#### Your assignment
Copy out the lines of the records below, and only those lines, from the one with "With the Effect LSP installed, your" through the one with "It retrieves the", exactly as they appear.

#### Material for this task
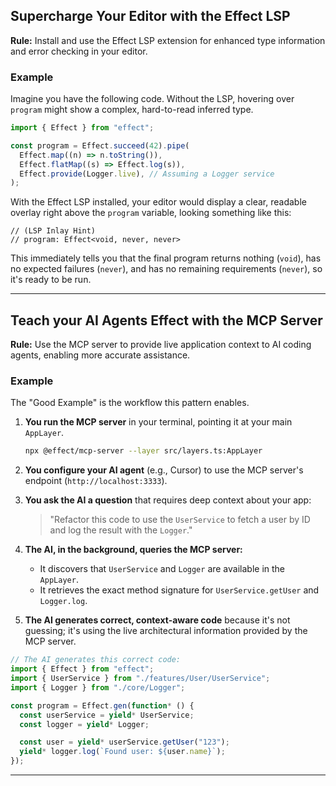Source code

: ## Supercharge Your Editor with the Effect LSP
**Rule:** Install and use the Effect LSP extension for enhanced type information and error checking in your editor.

### Example
Imagine you have the following code. Without the LSP, hovering over `program` might show a complex, hard-to-read inferred type.

```typescript
import { Effect } from "effect";

const program = Effect.succeed(42).pipe(
  Effect.map((n) => n.toString()),
  Effect.flatMap((s) => Effect.log(s)),
  Effect.provide(Logger.live), // Assuming a Logger service
);
```

With the Effect LSP installed, your editor would display a clear, readable overlay right above the `program` variable, looking something like this:

```
// (LSP Inlay Hint)
// program: Effect<void, never, never>
```

This immediately tells you that the final program returns nothing (`void`), has no expected failures (`never`), and has no remaining requirements (`never`), so it's ready to be run.

---

## Teach your AI Agents Effect with the MCP Server
**Rule:** Use the MCP server to provide live application context to AI coding agents, enabling more accurate assistance.

### Example
The "Good Example" is the workflow this pattern enables.

1.  **You run the MCP server** in your terminal, pointing it at your main `AppLayer`.
    ```bash
    npx @effect/mcp-server --layer src/layers.ts:AppLayer
    ```

2.  **You configure your AI agent** (e.g., Cursor) to use the MCP server's endpoint (`http://localhost:3333`).

3.  **You ask the AI a question** that requires deep context about your app:
    > "Refactor this code to use the `UserService` to fetch a user by ID and log the result with the `Logger`."

4.  **The AI, in the background, queries the MCP server:**
    -   It discovers that `UserService` and `Logger` are available in the `AppLayer`.
    -   It retrieves the exact method signature for `UserService.getUser` and `Logger.log`.

5.  **The AI generates correct, context-aware code** because it's not guessing; it's using the live architectural information provided by the MCP server.

```typescript
// The AI generates this correct code:
import { Effect } from "effect";
import { UserService } from "./features/User/UserService";
import { Logger } from "./core/Logger";

const program = Effect.gen(function* () {
  const userService = yield* UserService;
  const logger = yield* Logger;

  const user = yield* userService.getUser("123");
  yield* logger.log(`Found user: ${user.name}`);
});
```

---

#### Answer
With the Effect LSP installed, your editor would display a clear, readable overlay right above the `program` variable, looking something like this:

```
// (LSP Inlay Hint)
// program: Effect<void, never, never>
```

This immediately tells you that the final program returns nothing (`void`), has no expected failures (`never`), and has no remaining requirements (`never`), so it's ready to be run.

---

## Teach your AI Agents Effect with the MCP Server
**Rule:** Use the MCP server to provide live application context to AI coding agents, enabling more accurate assistance.

### Example
The "Good Example" is the workflow this pattern enables.

1.  **You run the MCP server** in your terminal, pointing it at your main `AppLayer`.
    ```bash
    npx @effect/mcp-server --layer src/layers.ts:AppLayer
    ```

2.  **You configure your AI agent** (e.g., Cursor) to use the MCP server's endpoint (`http://localhost:3333`).

3.  **You ask the AI a question** that requires deep context about your app:
    > "Refactor this code to use the `UserService` to fetch a user by ID and log the result with the `Logger`."

4.  **The AI, in the background, queries the MCP server:**
    -   It discovers that `UserService` and `Logger` are available in the `AppLayer`.
    -   It retrieves the exact method signature for `UserService.getUser` and `Logger.log`.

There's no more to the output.